3. Elegir el tipo de tetina más adecuado
La tetina es el elemento más importante. Conforme el bebé crezca, hay que ir adaptando el tamaño y el tipo de tetina:

  • Tetinas anatómicas: Son las que mejor simulan el pezón materno, por lo que resultan la opción más adecuada para los más pequeños.
  • Tetinas fisiológicas: Son más planas y simétricas. Su objetivo ya no es simular el pezón, sino evitar presionar el paladar en exceso. Son más adecuadas para niños más mayores, de entre 6 y 18 meses.
  • Tetinas redondas: Son las más conocidas. Son totalmente esféricas, por lo que tienen la misma forma desde todos los ángulos. Siempre están bien colocadas, así que son cómodas para cuando el niño está durmiendo, por ejemplo, ya que da igual que le dé la vuelta sin querer.

4. Elegir el material
Deben estar hechos de látex o de silicona. Aunque las dos opciones son igual de válidas, tienen características distintas que hacen que sean adecuados para diferentes edades:

  • Silicona: es un material muy resistente y rígido. Aguanta bien las altas temperaturas y no absorbe olores ni sabores. Es menos flexible que el látex, por lo que se puede estropear si se corta. Por lo tanto, está más aconsejado para bebés que aún no tienen dientes.
  • Látex: es más blando y elástico que la silicona. También es muy resistente, pero sí que retiene olores. Al ser más flexible, es mejor opción para cuando han salido los primeros dientes.

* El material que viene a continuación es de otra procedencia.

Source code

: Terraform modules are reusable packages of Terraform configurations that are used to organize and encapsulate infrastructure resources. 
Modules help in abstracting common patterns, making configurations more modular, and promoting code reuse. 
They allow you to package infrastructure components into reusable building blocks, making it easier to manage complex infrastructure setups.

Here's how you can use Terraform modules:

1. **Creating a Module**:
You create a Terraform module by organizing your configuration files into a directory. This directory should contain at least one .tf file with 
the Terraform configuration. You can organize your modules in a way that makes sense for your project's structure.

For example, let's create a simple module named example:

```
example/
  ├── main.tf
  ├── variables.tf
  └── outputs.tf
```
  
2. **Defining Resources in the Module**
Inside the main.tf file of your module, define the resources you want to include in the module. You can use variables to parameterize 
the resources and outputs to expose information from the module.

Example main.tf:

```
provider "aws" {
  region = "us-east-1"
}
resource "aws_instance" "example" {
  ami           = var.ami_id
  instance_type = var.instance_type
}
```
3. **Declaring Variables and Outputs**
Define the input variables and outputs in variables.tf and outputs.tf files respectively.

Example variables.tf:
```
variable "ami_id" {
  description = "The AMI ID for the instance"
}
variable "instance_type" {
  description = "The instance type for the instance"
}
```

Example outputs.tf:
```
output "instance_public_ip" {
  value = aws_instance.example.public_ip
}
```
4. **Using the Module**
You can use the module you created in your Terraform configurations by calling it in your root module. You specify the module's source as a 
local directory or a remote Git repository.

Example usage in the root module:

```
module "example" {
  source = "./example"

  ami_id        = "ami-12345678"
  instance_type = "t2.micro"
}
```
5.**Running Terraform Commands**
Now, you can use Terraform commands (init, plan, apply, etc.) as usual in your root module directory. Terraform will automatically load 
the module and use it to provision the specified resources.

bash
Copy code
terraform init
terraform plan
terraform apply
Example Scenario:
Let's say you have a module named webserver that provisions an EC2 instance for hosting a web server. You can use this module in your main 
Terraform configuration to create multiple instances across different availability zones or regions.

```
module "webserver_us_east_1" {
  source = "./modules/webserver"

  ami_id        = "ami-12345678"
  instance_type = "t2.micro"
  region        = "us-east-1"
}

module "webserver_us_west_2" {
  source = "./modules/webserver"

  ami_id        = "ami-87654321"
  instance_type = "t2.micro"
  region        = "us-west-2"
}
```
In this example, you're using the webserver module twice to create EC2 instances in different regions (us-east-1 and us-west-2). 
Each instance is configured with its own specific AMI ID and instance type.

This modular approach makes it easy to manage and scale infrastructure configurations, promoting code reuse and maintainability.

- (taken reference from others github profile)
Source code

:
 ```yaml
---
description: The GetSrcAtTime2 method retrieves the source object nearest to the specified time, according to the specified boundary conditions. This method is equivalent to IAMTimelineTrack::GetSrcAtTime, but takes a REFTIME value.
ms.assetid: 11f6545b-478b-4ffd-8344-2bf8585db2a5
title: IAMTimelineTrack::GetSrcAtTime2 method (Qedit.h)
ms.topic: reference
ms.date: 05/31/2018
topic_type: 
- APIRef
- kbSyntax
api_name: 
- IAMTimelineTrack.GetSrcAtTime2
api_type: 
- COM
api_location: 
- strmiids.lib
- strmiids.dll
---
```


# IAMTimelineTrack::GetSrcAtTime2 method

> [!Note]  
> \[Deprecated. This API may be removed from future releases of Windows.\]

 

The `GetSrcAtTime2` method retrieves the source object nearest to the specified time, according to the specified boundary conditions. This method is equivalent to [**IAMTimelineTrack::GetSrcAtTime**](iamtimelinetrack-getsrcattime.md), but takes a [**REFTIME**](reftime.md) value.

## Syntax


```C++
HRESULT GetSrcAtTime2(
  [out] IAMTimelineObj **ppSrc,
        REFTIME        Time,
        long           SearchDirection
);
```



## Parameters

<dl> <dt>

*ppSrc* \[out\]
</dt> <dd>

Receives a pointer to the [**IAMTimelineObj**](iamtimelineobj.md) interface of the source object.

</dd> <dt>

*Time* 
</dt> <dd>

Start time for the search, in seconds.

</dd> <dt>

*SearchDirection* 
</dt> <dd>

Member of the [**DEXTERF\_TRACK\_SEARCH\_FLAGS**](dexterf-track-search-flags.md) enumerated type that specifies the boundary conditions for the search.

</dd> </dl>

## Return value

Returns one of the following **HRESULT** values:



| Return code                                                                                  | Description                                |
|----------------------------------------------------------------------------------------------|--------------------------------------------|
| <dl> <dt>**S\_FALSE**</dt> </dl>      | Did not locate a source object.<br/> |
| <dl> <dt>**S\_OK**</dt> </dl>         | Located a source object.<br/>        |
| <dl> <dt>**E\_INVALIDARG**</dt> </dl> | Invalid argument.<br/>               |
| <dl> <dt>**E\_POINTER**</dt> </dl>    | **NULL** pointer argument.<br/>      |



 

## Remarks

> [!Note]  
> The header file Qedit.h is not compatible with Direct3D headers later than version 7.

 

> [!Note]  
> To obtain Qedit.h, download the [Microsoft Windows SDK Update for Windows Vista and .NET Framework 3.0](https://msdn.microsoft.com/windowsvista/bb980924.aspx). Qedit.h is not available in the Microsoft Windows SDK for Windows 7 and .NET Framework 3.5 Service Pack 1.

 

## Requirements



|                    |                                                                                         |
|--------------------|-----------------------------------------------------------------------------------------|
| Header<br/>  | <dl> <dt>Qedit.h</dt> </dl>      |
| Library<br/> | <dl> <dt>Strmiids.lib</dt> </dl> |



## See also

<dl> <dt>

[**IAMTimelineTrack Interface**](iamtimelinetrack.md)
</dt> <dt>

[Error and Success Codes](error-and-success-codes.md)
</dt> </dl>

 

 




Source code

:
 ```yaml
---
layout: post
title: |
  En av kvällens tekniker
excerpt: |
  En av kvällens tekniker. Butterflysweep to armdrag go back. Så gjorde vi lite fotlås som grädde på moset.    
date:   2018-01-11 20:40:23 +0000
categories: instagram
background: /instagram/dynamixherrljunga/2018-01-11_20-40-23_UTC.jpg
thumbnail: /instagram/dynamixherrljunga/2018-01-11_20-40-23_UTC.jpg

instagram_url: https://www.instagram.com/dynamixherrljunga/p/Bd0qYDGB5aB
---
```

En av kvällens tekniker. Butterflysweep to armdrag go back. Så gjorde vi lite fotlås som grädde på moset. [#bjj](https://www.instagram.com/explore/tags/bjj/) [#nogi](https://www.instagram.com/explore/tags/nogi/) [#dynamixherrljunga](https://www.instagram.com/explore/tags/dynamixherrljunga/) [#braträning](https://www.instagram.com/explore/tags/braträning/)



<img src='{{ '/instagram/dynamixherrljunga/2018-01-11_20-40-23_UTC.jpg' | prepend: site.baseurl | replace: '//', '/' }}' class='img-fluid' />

En cualquier caso, los expertos de DosFarma recomiendan que estén fabricados en una sola pieza, los chupetes con varias piezas pueden romperse y suponer un peligro para los niños, que podrían tragarse una de ellas.

5. Reservarlo solo para momentos puntuales
Hay que intentar que el niño no dependa de él y que lo use lo menos posible.

6. Tener varios de repuesto
Evitaremos que el niño llore o se enfade por haber perdido su chupete. Además, así será más difícil que se encariñe con uno en concreto, lo que facilitará quitárselo cuando llegue el momento.

7. Evitar colgárselo del cuello
Es peligroso usar una cuerda o cordón para colgar el chupete al cuello del bebé, ya que puede haber riesgo de asfixia. Si el que compremos trae un collar, hay que quitárselo. Una opción más adecuada es la pinza, aunque siempre hay que vigilar que no se desprenda de la ropa del pequeño y pueda tragársela.

8. No cubrirlo de sustancias dulces
Aunque en el pasado muchas madres han endulzado el chupete con azúcar, miel o leche condensada, esto no significa que esté bien hecho, ya que aumenta mucho el riesgo de sufrir futuras caries, además de no favorecer al desarrollo del sentido del gusto.

9. Mantenerlo siempre limpio
Siempre debemos asegurarnos de que el chupete esté limpio antes de dárselo al bebé. Lo mejor es hervirlo o lavarlo en el lavaplatos si el niño es menor de seis meses, ya que su sistema inmunitario está todavía en formación. A partir de los siete meses se puede lavar bien con agua y jabón.

10. Cambiarlo regularmente
No solo porque se puede romper y estropear, sino porque hay que ir adaptándolo a las necesidades del bebé. Normalmente, lo ideal es cambiarlo cada mes y medio o dos meses.